EXERCISE MATERIAL.
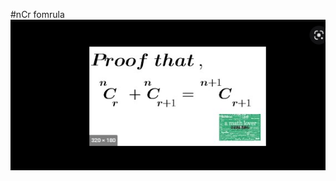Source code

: #nCr fomrula 
<img src="ncr.png"
     alt="ncr formula  icon"
     style="float: left; margin-right: 10px; width:700px;" />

DIRECTIONS FOR THIS TASK.
Your reply should consist of the data, transcribed exactly, and should hold no pictures.

THE COMPLETED TASK.
Source code

: #nCr fomrula 
<img src="ncr.png"
     alt="ncr formula  icon"
     style="float: left; margin-right: 10px; width:700px;" />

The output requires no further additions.